Soll heißen: Prinz Yukols Filme waren von Anfang an ungewöhnlich, aber nie marginal. Yukol war und ist Teil der Thai-Filmindustrie, nicht nur, was die ökonomische Seite betrifft, sondern auch in seiner Ästhetik. Er arbeitet mit Stars der Industrie - Sorapong Chatri, der Darsteller des Tone in Hotel Angel, ist bis heute einer der beliebtesten Schauspieler des Landes und war hierzulande zum Beispiel auch im Transvestitendrama Beautiful Boxer zu sehen. Allerdings wird sehr bald Sozialkritik ein wichtiges Element von Yukols Filmen, so sehr, dass sie bald als sein Markenzeichen begriffen wurde: In seinem zweiten Film Dr. Khan (1973), dem Genre nach ein Melodram, spielen die ungleiche Verteilung finanzieller Mittel zwischen Zentrum und Peripherie Thailands, im Zusammenhang damit: Korruption eine Rolle. In Citizen II (1984) schildert er den Weg eines Mannes, der nach einem Gefängnisaufenthalt in einer vorurteilsbeladenen Gesellschaft nicht mehr Fuß fassen kann. The Elephant Keeper (1987) prangert die besinnungslose Abholzung der Wälder in Thailand an. Insofern ist Hotel Angel, auch wenn er wohl zurecht als einer seiner besten gilt, ein durchaus typischer Film in Yukols Filmografie.

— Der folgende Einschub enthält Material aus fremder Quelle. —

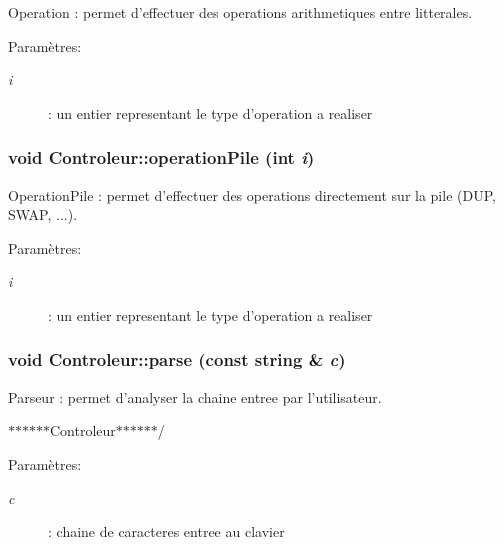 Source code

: Operation : permet d'effectuer des operations arithmetiques entre litterales. 

\begin{Desc}
\item[Paramètres:]
\begin{description}
\item[{\em i}]: un entier representant le type d'operation a realiser \end{description}
\end{Desc}
\hypertarget{class_controleur_59c48ea6ab32a447c665ca1b7c220f8f}{
\subsubsection[{operationPile}]{\setlength{\rightskip}{0pt plus 5cm}void Controleur::operationPile (int {\em i})}}
\label{class_controleur_59c48ea6ab32a447c665ca1b7c220f8f}


OperationPile : permet d'effectuer des operations directement sur la pile (DUP, SWAP, ...). 

\begin{Desc}
\item[Paramètres:]
\begin{description}
\item[{\em i}]: un entier representant le type d'operation a realiser \end{description}
\end{Desc}
\hypertarget{class_controleur_3b3ae1907bbec700443d18ebed7c4131}{
\subsubsection[{parse}]{\setlength{\rightskip}{0pt plus 5cm}void Controleur::parse (const string \& {\em c})}}
\label{class_controleur_3b3ae1907bbec700443d18ebed7c4131}


Parseur : permet d'analyser la chaine entree par l'utilisateur. 

$\ast$$\ast$$\ast$$\ast$$\ast$$\ast$Controleur$\ast$$\ast$$\ast$$\ast$$\ast$$\ast$/

\begin{Desc}
\item[Paramètres:]
\begin{description}
\item[{\em c}]: chaine de caracteres entree au clavier \end{description}
\end{Desc}


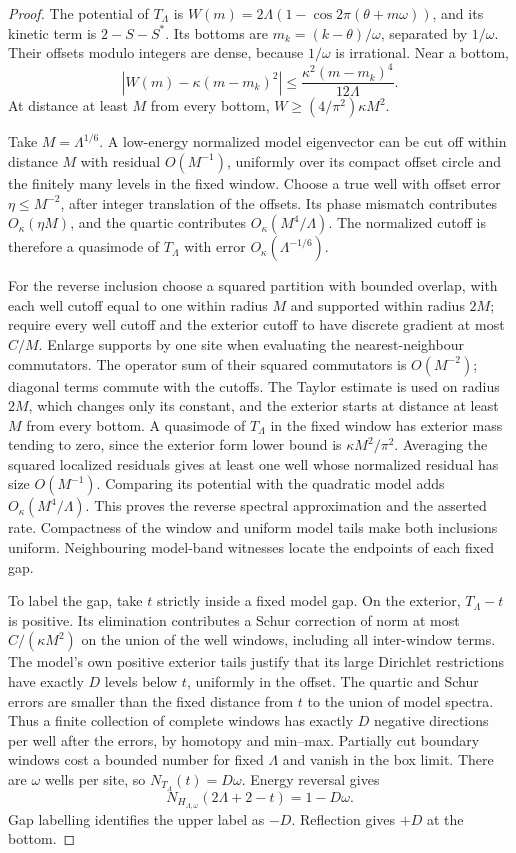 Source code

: \begin{proof}
The potential of $T_\Lambda$ is $W(m)=2\Lambda(1-\cos2\pi(\theta+m\omega))$, and its kinetic term is $2-S-S^*$. Its bottoms are $m_k=(k-\theta)/\omega$, separated by $1/\omega$. Their offsets modulo integers are dense, because $1/\omega$ is irrational. Near a bottom,
\[
 |W(m)-\kappa(m-m_k)^2|
 \le\frac{\kappa^2(m-m_k)^4}{12\Lambda}.
\]
At distance at least $M$ from every bottom, $W\ge(4/\pi^2)\kappa M^2$.

Take $M=\Lambda^{1/6}$. A low-energy normalized model eigenvector can be cut off within distance $M$ with residual $O(M^{-1})$, uniformly over its compact offset circle and the finitely many levels in the fixed window. Choose a true well with offset error $\eta\le M^{-2}$, after integer translation of the offsets. Its phase mismatch contributes $O_\kappa(\eta M)$, and the quartic contributes $O_\kappa(M^4/\Lambda)$. The normalized cutoff is therefore a quasimode of $T_\Lambda$ with error $O_\kappa(\Lambda^{-1/6})$.

For the reverse inclusion choose a squared partition with bounded overlap, with each well cutoff equal to one within radius $M$ and supported within radius $2M$; require every well cutoff and the exterior cutoff to have discrete gradient at most $C/M$. Enlarge supports by one site when evaluating the nearest-neighbour commutators. The operator sum of their squared commutators is $O(M^{-2})$; diagonal terms commute with the cutoffs. The Taylor estimate is used on radius $2M$, which changes only its constant, and the exterior starts at distance at least $M$ from every bottom. A quasimode of $T_\Lambda$ in the fixed window has exterior mass tending to zero, since the exterior form lower bound is $\kappa M^2/\pi^2$. Averaging the squared localized residuals gives at least one well whose normalized residual has size $O(M^{-1})$. Comparing its potential with the quadratic model adds $O_\kappa(M^4/\Lambda)$. This proves the reverse spectral approximation and the asserted rate. Compactness of the window and uniform model tails make both inclusions uniform. Neighbouring model-band witnesses locate the endpoints of each fixed gap.

To label the gap, take $t$ strictly inside a fixed model gap. On the exterior, $T_\Lambda-t$ is positive. Its elimination contributes a Schur correction of norm at most $C/(\kappa M^2)$ on the union of the well windows, including all inter-window terms. The model's own positive exterior tails justify that its large Dirichlet restrictions have exactly $D$ levels below $t$, uniformly in the offset. The quartic and Schur errors are smaller than the fixed distance from $t$ to the union of model spectra. Thus a finite collection of complete windows has exactly $D$ negative directions per well after the errors, by homotopy and min--max. Partially cut boundary windows cost a bounded number for fixed $\Lambda$ and vanish in the box limit. There are $\omega$ wells per site, so $N_{T_\Lambda}(t)=D\omega$. Energy reversal gives
\[
 N_{H_{\Lambda,\omega}}(2\Lambda+2-t)=1-D\omega.
\]
Gap labelling identifies the upper label as $-D$. Reflection gives $+D$ at the bottom.
\end{proof}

3. Wahl der filmischen Mittel

Es gibt in Hotel Angel eine Szene, die die Ökonomie des Films wie der Beziehung zwischen Stadt und Land sehr direkt ausspielt. Malee schläft mit Männern und schickt einen großen Teil des Geldes, das sie verdient, an ihren Vater und ihre Familie. Vom Geld, das Malee mit der Prostitution verdient, errichtet die Familie ein neues Haus. Yukol verdichtet diesen direkten ökonomischen Zusammenhang zu einer verblüffenden, geradezu an die exzessiveren Momente von Nicolas Roeg erinnernden Parallelmontage. Malee legt sich mit einem Freier zu Bett. Schnitt: Man sieht im Zeitraffer den Aufbau des Hauses. Schnitt: Ein anderer Freier richtet sich nach dem Sex mit Malee vom Bett wieder auf. Das wiederholt sich mehrfach und kulminiert in einer Montage, in der man zuerst Malee ihren BH öffnen sieht. Dann, Schnitt aufs Land, öffnet in einer ganz parallelen Bewegung Malees Vater die Eingangstür zum nun fertiggestellten neuen Haus, an dessen Wand ein großes Schwarzweißfoto von Malee als eine Art Andachtsbild aufgehängt wird.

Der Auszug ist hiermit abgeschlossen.